As always, I slightly forget the absolute enchantment of the family life with the Beloved Cousin. For enchantment it is. There has been a lot of cooking, picking the last vegetables from the garden, walking, admiring the apples still on the apple trees, watching the glorious polo herd have their happy winter off, and playing with the ravishing black dogs.

The Youngest Cousin has turned into a mine of wisdom and information. She looks at me very seriously and says things like: ‘You know, being pretty is not important. Being kind is. And being happy.’
            Grave pause.
            I say, with interest: ‘How do you know that? Did someone tell you?’
            Slightly reproachful look.
            ‘I do a lot of thinking, you know.’
            She is six years old.
            Then, gathering momentum – ‘Boasting is no good. Nobody likes a boaster.’
            ‘No,’ I say, chastened. I hope she is not referring to me. I think of all those blog posts about the wonders of the red mare and all the clever things she does. Has the Youngest Cousin been secretly reading the internet? And disapproving?

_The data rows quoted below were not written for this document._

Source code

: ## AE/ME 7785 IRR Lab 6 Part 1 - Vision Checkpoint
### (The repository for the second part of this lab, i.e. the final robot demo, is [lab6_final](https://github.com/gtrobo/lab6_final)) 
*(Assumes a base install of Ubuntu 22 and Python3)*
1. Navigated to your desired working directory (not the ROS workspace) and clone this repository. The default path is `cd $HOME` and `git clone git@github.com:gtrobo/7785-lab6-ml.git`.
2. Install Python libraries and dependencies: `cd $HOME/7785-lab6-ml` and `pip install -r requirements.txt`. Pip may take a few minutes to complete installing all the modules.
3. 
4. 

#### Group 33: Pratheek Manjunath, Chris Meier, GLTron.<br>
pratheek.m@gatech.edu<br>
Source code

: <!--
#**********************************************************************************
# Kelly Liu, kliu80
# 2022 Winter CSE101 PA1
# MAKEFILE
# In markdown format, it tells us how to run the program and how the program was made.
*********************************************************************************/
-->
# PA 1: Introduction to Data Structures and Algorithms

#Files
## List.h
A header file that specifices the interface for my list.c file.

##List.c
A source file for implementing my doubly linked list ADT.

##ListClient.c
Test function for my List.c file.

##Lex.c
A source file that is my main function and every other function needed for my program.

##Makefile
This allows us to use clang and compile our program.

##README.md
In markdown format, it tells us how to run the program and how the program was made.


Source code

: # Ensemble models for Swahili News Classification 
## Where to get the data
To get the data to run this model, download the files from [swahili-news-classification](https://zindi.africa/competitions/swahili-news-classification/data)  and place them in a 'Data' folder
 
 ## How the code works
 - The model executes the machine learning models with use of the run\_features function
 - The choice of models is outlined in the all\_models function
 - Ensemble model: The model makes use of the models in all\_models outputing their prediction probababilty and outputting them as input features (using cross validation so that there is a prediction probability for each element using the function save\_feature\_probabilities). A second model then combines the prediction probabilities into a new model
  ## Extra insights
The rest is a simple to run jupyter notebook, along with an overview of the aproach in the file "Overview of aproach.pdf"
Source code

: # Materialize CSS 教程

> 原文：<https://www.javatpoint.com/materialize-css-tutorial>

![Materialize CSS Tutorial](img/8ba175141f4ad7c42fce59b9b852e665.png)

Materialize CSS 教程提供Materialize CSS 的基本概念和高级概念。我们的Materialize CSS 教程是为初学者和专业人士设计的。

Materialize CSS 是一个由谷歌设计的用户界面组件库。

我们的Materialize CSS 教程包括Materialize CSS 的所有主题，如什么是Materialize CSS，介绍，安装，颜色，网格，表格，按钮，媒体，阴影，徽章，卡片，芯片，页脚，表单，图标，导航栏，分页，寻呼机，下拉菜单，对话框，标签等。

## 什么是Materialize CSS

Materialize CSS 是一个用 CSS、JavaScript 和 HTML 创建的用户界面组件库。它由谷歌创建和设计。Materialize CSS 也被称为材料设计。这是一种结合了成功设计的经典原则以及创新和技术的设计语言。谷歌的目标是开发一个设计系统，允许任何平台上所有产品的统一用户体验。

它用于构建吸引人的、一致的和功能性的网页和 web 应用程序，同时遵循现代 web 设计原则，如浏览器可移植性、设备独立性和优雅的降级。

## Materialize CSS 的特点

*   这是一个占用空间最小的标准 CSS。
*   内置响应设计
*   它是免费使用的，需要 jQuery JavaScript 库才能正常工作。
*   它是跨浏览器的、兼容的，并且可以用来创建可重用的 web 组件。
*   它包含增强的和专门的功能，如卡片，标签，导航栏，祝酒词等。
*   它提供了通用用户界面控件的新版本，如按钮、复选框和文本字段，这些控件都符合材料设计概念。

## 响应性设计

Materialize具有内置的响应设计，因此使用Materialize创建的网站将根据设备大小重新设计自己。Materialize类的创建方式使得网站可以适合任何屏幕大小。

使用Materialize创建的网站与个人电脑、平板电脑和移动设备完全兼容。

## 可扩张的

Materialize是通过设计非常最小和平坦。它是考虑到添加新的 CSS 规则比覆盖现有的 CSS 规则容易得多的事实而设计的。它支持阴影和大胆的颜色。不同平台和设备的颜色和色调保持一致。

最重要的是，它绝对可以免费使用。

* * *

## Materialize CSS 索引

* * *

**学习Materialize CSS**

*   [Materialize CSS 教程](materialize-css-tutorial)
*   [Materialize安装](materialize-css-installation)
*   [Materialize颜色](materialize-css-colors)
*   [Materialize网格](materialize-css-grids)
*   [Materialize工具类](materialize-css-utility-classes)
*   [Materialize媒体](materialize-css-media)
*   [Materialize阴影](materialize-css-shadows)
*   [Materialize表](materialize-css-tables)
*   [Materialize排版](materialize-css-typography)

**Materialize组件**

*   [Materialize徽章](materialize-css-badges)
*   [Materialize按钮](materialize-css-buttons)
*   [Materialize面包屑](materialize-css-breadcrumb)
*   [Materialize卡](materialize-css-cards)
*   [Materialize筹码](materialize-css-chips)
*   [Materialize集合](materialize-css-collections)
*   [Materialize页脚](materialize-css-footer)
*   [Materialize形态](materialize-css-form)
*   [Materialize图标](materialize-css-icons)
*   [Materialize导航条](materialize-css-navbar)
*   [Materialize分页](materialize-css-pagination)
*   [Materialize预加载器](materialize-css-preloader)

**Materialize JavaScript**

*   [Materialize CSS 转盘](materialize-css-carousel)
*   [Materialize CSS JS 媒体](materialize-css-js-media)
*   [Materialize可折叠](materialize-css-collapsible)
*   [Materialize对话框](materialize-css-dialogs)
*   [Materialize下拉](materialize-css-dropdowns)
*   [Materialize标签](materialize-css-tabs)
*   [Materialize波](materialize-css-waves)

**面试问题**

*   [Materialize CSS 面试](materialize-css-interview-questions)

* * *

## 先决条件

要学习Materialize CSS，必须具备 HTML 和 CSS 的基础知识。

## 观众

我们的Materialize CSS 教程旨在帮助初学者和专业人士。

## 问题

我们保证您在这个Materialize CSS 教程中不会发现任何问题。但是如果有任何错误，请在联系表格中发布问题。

Then she moves swiftly on to information. ‘Do you know how many dinosaur names I know?’
            ‘No, I don’t.’
            She kindly lists them.
            ‘Do you know that whales can hear from really far away? A thousand miles sometimes?’
            ‘I did not know that.’
            She puts her head on one side. ‘They talk to each other,’ she says, slightly wistful.
            ‘What do they say?’ I ask.
            ‘Oh, I don’t know.  Hello I’m lost, I expect.’
            ‘I see,’ I say, trying to keep up.
            ‘Do you know how the Germans started the Second World War?’
            I’m on slightly surer ground now.
            ‘They invaded Poland?’ I hazard, trying to remember what would count as the definitive starting gun. ‘Or the Sudetenland?’
            Dismissive frown. ‘I don’t know that country, but they were very, very cross with the English.’
            ‘Yes,’ I say. ‘I expect that’s what it was.’

Then I get a little break while she watches an episode of Scooby Doo.

Soon, she is back for more. She fixes me with her basilisk stare. ‘Do you know?’ she starts. I have begun to see there is a pattern here. ‘Do you know?’ is her newest and most regular conversational gambit. I sit up straight and concentrate.
            ‘Do you know,’ she says, ‘that King Henry put gunpowder in the holes so that when the Spain came they blew up?’
I retire from the field, defeated. I have no memory of the Spain being blown up.

Can she mean the Device Forts?


I know better than to ask.

1 comment:

  1. Is the Youngest Cousin still a mine of beautiful statements?